#### What you need to do:
Below are entries. Reproduce exactly the lines between the line holding "So players can" and the line holding "Other important measure", inclusive, and only those.

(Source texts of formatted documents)
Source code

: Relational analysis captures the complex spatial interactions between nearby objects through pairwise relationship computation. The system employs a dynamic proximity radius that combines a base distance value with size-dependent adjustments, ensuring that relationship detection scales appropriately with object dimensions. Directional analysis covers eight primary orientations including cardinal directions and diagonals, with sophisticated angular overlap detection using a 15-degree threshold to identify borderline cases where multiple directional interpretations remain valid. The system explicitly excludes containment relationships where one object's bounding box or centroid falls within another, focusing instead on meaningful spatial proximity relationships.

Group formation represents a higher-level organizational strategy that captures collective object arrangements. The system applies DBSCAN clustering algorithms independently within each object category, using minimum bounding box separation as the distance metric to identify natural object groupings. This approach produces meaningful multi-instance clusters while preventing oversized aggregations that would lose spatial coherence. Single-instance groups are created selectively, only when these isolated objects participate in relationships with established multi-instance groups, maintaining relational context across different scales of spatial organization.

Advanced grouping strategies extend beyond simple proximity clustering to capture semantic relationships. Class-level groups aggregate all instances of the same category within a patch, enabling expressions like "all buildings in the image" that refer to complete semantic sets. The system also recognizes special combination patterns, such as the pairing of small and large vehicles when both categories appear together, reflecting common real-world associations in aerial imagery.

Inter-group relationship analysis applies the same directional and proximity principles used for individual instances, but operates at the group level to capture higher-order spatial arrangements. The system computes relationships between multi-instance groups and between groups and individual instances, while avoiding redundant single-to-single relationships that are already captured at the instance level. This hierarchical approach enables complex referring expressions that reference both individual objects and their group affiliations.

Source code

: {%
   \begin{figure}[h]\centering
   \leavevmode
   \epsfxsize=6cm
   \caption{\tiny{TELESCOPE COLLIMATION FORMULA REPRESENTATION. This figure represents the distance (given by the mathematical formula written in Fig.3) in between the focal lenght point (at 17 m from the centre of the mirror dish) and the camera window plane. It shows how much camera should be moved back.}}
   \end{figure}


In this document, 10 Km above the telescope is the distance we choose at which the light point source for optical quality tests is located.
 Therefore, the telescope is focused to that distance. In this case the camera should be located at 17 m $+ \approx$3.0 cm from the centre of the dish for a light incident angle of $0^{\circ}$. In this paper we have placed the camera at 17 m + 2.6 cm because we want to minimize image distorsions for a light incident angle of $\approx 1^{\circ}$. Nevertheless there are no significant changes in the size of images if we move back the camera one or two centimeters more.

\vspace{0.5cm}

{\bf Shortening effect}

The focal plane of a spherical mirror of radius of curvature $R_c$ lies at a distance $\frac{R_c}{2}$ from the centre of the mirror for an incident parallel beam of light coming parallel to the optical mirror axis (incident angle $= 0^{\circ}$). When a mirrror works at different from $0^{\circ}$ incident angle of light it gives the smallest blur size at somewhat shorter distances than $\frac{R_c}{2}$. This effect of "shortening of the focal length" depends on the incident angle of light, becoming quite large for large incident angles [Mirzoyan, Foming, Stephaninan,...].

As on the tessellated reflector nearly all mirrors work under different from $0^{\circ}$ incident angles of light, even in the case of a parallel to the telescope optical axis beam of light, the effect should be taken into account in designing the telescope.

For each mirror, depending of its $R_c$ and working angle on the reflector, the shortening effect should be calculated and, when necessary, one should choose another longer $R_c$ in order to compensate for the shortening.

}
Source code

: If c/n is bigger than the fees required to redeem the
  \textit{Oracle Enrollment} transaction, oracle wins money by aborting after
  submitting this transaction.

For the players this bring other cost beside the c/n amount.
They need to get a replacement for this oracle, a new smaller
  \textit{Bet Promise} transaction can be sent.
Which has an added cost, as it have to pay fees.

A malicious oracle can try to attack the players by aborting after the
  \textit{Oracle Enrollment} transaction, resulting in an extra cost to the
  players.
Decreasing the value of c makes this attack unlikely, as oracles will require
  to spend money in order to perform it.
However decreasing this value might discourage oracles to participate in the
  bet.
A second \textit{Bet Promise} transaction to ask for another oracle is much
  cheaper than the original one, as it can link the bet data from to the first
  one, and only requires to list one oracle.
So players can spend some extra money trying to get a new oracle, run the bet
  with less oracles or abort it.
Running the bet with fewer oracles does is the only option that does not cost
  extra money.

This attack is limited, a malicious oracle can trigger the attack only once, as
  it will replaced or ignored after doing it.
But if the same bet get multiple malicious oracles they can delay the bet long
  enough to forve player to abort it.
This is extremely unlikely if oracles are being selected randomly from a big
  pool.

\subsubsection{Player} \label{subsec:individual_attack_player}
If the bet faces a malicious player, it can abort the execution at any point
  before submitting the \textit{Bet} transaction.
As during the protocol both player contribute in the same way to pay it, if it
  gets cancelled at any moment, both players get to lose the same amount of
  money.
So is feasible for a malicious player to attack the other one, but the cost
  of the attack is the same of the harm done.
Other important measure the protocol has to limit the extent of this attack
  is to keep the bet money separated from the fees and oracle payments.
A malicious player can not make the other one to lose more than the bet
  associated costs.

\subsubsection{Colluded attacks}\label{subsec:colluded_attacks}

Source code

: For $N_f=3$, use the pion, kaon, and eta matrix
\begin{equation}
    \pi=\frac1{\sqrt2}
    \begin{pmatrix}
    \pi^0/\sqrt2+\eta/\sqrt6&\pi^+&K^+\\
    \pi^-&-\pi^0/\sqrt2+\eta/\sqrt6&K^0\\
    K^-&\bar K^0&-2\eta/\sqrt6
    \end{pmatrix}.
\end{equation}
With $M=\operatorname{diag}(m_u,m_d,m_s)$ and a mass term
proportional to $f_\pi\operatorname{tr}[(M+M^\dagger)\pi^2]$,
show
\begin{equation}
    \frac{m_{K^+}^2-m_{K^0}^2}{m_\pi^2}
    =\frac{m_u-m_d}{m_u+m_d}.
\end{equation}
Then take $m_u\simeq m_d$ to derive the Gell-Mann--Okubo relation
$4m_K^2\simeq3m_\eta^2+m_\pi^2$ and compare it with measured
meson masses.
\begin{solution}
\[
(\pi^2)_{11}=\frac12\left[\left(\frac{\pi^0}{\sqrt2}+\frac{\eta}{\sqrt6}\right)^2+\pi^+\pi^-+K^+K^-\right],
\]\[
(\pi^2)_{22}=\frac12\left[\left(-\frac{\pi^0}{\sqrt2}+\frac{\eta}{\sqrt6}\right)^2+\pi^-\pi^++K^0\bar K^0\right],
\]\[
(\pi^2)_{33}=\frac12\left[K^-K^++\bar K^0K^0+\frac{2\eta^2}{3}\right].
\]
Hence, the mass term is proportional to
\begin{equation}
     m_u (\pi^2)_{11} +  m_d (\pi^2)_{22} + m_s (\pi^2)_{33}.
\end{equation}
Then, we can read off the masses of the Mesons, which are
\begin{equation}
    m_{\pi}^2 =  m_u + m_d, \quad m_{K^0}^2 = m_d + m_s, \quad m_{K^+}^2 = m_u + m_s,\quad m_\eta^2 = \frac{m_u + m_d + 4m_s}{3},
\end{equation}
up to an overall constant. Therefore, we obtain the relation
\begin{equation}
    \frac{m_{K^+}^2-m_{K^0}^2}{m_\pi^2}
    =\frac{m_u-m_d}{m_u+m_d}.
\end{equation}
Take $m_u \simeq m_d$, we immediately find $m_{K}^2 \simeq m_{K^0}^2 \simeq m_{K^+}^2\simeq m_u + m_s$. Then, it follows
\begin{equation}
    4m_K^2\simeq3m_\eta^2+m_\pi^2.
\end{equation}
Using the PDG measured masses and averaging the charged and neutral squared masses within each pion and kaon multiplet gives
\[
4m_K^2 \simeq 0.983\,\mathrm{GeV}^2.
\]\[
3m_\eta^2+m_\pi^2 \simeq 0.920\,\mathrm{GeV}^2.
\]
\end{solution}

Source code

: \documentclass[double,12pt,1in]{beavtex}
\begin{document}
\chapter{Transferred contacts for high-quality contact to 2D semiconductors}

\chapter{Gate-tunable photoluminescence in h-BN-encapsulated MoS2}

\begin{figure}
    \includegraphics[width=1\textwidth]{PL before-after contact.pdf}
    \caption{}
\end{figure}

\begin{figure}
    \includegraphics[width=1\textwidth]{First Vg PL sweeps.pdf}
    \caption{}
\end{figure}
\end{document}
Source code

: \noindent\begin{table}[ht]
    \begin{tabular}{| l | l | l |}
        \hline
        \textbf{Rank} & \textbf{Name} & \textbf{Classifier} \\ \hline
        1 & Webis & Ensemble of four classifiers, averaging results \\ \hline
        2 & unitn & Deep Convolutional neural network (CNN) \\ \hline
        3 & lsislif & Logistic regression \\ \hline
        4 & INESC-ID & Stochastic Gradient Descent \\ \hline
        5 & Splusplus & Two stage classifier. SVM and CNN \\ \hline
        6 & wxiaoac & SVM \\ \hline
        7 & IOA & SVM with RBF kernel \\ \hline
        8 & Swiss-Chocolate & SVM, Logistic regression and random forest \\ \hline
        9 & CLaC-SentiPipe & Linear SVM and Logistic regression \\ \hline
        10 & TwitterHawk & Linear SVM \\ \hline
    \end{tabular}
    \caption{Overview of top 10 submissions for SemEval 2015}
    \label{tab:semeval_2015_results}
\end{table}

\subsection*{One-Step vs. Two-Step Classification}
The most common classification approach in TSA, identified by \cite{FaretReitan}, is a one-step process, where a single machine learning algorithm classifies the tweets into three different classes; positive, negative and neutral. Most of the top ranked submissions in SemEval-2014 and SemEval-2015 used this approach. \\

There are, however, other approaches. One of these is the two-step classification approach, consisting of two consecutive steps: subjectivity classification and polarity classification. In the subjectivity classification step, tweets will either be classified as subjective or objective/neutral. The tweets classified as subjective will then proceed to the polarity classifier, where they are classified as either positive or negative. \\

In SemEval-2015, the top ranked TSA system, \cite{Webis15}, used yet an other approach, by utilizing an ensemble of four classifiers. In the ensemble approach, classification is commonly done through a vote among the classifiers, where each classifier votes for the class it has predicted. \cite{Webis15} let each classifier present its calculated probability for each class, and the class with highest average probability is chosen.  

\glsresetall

#### Finished exercise:
So players can spend some extra money trying to get a new oracle, run the bet
  with less oracles or abort it.
Running the bet with fewer oracles does is the only option that does not cost
  extra money.

This attack is limited, a malicious oracle can trigger the attack only once, as
  it will replaced or ignored after doing it.
But if the same bet get multiple malicious oracles they can delay the bet long
  enough to forve player to abort it.
This is extremely unlikely if oracles are being selected randomly from a big
  pool.

\subsubsection{Player} \label{subsec:individual_attack_player}
If the bet faces a malicious player, it can abort the execution at any point
  before submitting the \textit{Bet} transaction.
As during the protocol both player contribute in the same way to pay it, if it
  gets cancelled at any moment, both players get to lose the same amount of
  money.
So is feasible for a malicious player to attack the other one, but the cost
  of the attack is the same of the harm done.
Other important measure the protocol has to limit the extent of this attack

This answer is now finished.